• [TASK] Only lines with the word "Inputs" are needed; collect each of them from the listing below.

• [PROVIDED INFORMATION]
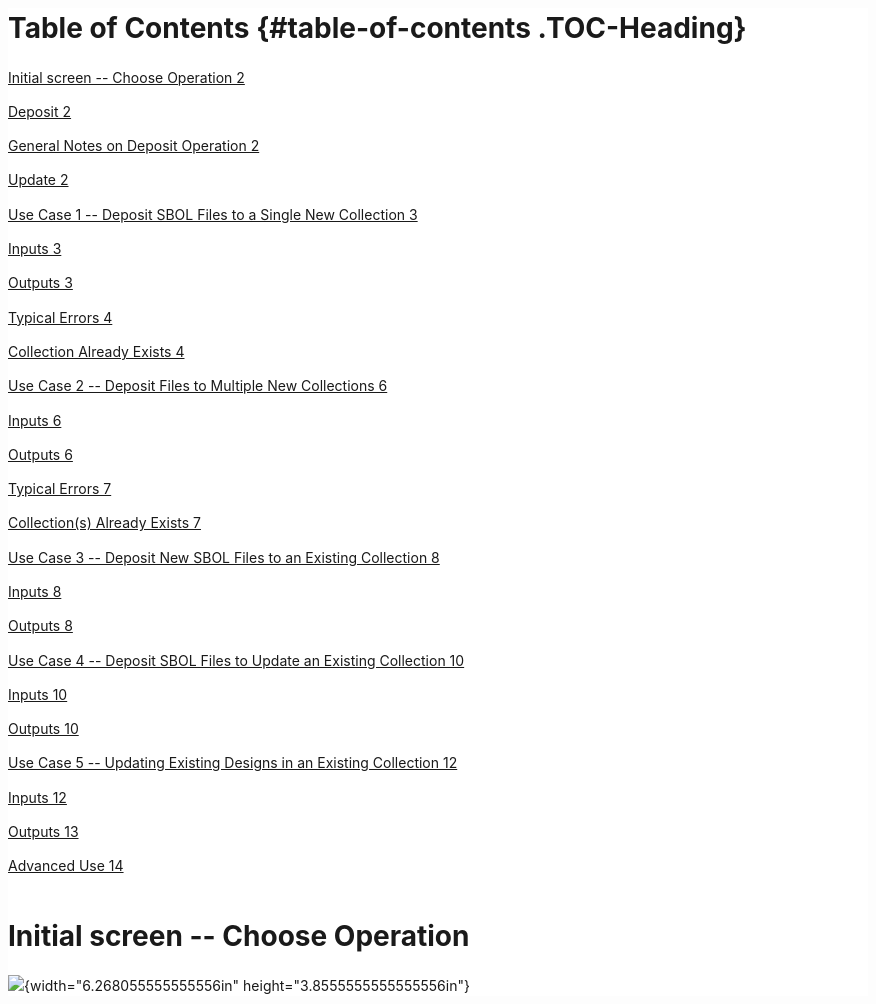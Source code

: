 # Table of Contents {#table-of-contents .TOC-Heading}

[Initial screen -- Choose Operation 2](#initial-screen-choose-operation)

[Deposit 2](#deposit)

[General Notes on Deposit Operation
2](#general-notes-on-deposit-operation)

[Update 2](#update)

[Use Case 1 -- Deposit SBOL Files to a Single New Collection
3](#use-case-1-deposit-sbol-files-to-a-single-new-collection)

[Inputs 3](#inputs)

[Outputs 3](#outputs)

[Typical Errors 4](#typical-errors)

[Collection Already Exists 4](#collection-already-exists)

[Use Case 2 -- Deposit Files to Multiple New Collections
6](#use-case-2-deposit-files-to-multiple-new-collections)

[Inputs 6](#inputs-1)

[Outputs 6](#outputs-1)

[Typical Errors 7](#typical-errors-1)

[Collection(s) Already Exists 7](#collections-already-exists)

[Use Case 3 -- Deposit New SBOL Files to an Existing Collection
8](#use-case-3-deposit-new-sbol-files-to-an-existing-collection)

[Inputs 8](#inputs-2)

[Outputs 8](#outputs-2)

[Use Case 4 -- Deposit SBOL Files to Update an Existing Collection
10](#use-case-4-deposit-sbol-files-to-update-an-existing-collection)

[Inputs 10](#inputs-3)

[Outputs 10](#outputs-3)

[Use Case 5 -- Updating Existing Designs in an Existing Collection
12](#use-case-5-updating-existing-designs-in-an-existing-collection)

[Inputs 12](#inputs-4)

[Outputs 13](#outputs-4)

[Advanced Use 14](#advanced-use)

# Initial screen -- Choose Operation

![](media/image1.png){width="6.268055555555556in"
height="3.8555555555555556in"}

• [RESPONSE AREA]
[Inputs 3](#inputs)
[Inputs 6](#inputs-1)
[Inputs 8](#inputs-2)
[Inputs 10](#inputs-3)
[Inputs 12](#inputs-4)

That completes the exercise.